British intelligence has praised Canada’s electronic spy agency for being “nimble” and more advanced in some areas than they are, notably in cybersecurity where Canada is “at the head of the pack.”
A five-year study by the British House of Commons’ Intelligence and Security committee, said Canada plays a “leading role” in cybersecurity in the Five Eyes intelligence partnership, which also includes Britain, the U.S., Australia and New Zealand.
A report by the committee on international partnerships, using testimony from spy agencies and published this month, notes that Britain has adopted a Canadian system to guard against cyberattack.
However, the findings follow a warning by The Business Council of Canada earlier this year that Canada risks being seen as a “weak link” by its allies if it does not move swiftly to mitigate economic security threats. The report, by a group representing Canada’s big employers, said there are “already troubling signs that Canada’s closest allies are taking note of our reluctance to confront growing security threats.”
The British committee, chaired by Conservative MP Sir Julian Lewis, had access to classified material and heard testimony from the heads of Britain’s intelligence agencies, including MI5, which covers domestic intelligence and national security; MI6, in charge of foreign intelligence; and Government Communications Headquarters (GCHQ), the electronic spy agency; as well as Britain’s defence intelligence arm.
The report said MI5 and MI6 “have strong working relationships with CSIS” and links between the two country’s spy agencies are “strong and trusting.”
The committee said evidence showed that the partnership between Canada’s cyberspies, the Communications Security Establishment (CSE), and GCHQ is “flourishing.”
GCHQ testified before the parliamentary committee that “Canada is really nimble, and they’re very focused on cybersecurity.”
The report said GCHQ had noted “Canada’s mature and leading role on cybersecurity within the Five Eyes.”
“Canada has been with us at the head of the pack on cybersecurity and our relationship on cybersecurity is extremely strong and deep,” GCHQ told the committee. “It’s the deepest of the Five Eyes actually and they have pioneered some things that we are using, including how you monitor for threats across government, and similarly we’ve shared capability in the other direction.”
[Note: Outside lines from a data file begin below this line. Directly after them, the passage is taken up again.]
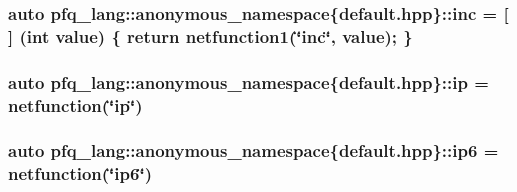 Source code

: \hypertarget{namespacepfq__lang_1_1anonymous__namespace_02default_8hpp_03_a14246183085ec07f08ab9b0d53907ae5}{
\subsubsection[{inc}]{\setlength{\rightskip}{0pt plus 5cm}auto pfq\+\_\+lang\+::anonymous\+\_\+namespace\{default.\+hpp\}\+::inc = \mbox{[}$\,$\mbox{]} (int value) \{ return {\bf netfunction1}(\char`\"{}inc\char`\"{}, value); \}}}\label{namespacepfq__lang_1_1anonymous__namespace_02default_8hpp_03_a14246183085ec07f08ab9b0d53907ae5}
\hypertarget{namespacepfq__lang_1_1anonymous__namespace_02default_8hpp_03_a27d30e7744c84a7cdc41a710ee16b885}{
\subsubsection[{ip}]{\setlength{\rightskip}{0pt plus 5cm}auto pfq\+\_\+lang\+::anonymous\+\_\+namespace\{default.\+hpp\}\+::ip = {\bf netfunction}(\char`\"{}ip\char`\"{})}}\label{namespacepfq__lang_1_1anonymous__namespace_02default_8hpp_03_a27d30e7744c84a7cdc41a710ee16b885}
\hypertarget{namespacepfq__lang_1_1anonymous__namespace_02default_8hpp_03_a566cbe8627dd2ae05071690ef64dbd12}{
\subsubsection[{ip6}]{\setlength{\rightskip}{0pt plus 5cm}auto pfq\+\_\+lang\+::anonymous\+\_\+namespace\{default.\+hpp\}\+::ip6 = {\bf netfunction}(\char`\"{}ip6\char`\"{})}}\label{namespacepfq__lang_1_1anonymous__namespace_02default_8hpp_03_a566cbe8627dd2ae05071690ef64dbd12}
In 2020, Britain’s National Cyber Security Centre disclosed that “our friends at the Canadian Centre for Cyber Security” had allowed it to use Canada’s Host Based Sensor technology to defend British government systems, rather than spending years developing its own.
The Canadian system places sensors on government of Canada computers that can automatically detect and stop unusual activity, including malware trying to install. It also collects data about malicious activity for analysis. The Centre for Cyber Security, part of CSE, has installed the system on more than 850,000 government of Canada devices, across 85 federal institutions.
The Five Eyes alliance, in which members agree not to spy on one another, shares intelligence and conducts joint operations, working together in some areas to develop capabilities.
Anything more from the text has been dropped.